* _PROBLEM_
Scan the entries below for the word "same" and copy every line in which it occurs.

* _INPUT FOR THIS TASK_
===
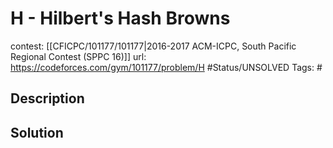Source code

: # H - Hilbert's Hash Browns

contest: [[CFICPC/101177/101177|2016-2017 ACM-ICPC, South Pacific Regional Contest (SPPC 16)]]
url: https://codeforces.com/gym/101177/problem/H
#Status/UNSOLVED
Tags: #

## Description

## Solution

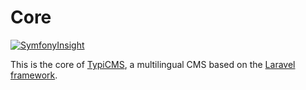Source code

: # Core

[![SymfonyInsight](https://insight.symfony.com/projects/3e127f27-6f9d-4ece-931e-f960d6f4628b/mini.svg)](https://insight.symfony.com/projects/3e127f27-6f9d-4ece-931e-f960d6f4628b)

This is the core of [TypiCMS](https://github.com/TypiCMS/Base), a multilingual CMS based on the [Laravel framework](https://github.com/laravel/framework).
===
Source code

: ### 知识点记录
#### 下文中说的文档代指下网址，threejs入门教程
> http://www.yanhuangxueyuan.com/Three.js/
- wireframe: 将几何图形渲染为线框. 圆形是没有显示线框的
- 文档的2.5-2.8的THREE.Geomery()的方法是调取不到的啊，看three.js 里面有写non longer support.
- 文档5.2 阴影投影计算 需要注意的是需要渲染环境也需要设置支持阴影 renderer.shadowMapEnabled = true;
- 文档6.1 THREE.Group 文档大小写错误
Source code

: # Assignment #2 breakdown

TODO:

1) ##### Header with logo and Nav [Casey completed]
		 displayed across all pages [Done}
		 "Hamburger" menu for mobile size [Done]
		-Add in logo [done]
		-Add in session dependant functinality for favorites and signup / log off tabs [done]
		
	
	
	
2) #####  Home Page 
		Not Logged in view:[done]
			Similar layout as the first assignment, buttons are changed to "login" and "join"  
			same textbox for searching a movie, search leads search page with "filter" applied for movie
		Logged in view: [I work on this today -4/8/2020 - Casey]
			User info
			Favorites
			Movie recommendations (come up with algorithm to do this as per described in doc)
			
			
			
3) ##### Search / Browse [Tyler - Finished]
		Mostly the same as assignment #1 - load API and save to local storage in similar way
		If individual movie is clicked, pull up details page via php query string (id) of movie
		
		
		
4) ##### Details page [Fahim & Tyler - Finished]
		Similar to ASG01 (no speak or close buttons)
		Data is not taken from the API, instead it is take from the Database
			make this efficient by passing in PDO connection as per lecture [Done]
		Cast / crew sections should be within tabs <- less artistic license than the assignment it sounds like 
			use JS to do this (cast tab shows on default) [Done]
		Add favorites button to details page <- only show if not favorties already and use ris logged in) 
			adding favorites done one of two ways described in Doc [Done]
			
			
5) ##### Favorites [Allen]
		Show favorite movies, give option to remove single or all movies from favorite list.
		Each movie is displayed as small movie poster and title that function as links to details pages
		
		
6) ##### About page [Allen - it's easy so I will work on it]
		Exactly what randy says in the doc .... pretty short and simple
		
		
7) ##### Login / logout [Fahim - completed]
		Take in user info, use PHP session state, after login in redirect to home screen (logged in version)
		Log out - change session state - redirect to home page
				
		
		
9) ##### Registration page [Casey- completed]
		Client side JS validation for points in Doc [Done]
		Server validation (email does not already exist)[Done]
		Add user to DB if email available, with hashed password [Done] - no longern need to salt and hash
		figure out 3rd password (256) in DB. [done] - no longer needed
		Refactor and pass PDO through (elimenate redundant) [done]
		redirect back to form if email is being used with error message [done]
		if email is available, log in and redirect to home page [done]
===
* _THE COMPLETED TASK_
			same textbox for searching a movie, search leads search page with "filter" applied for movie
		Mostly the same as assignment #1 - load API and save to local storage in similar way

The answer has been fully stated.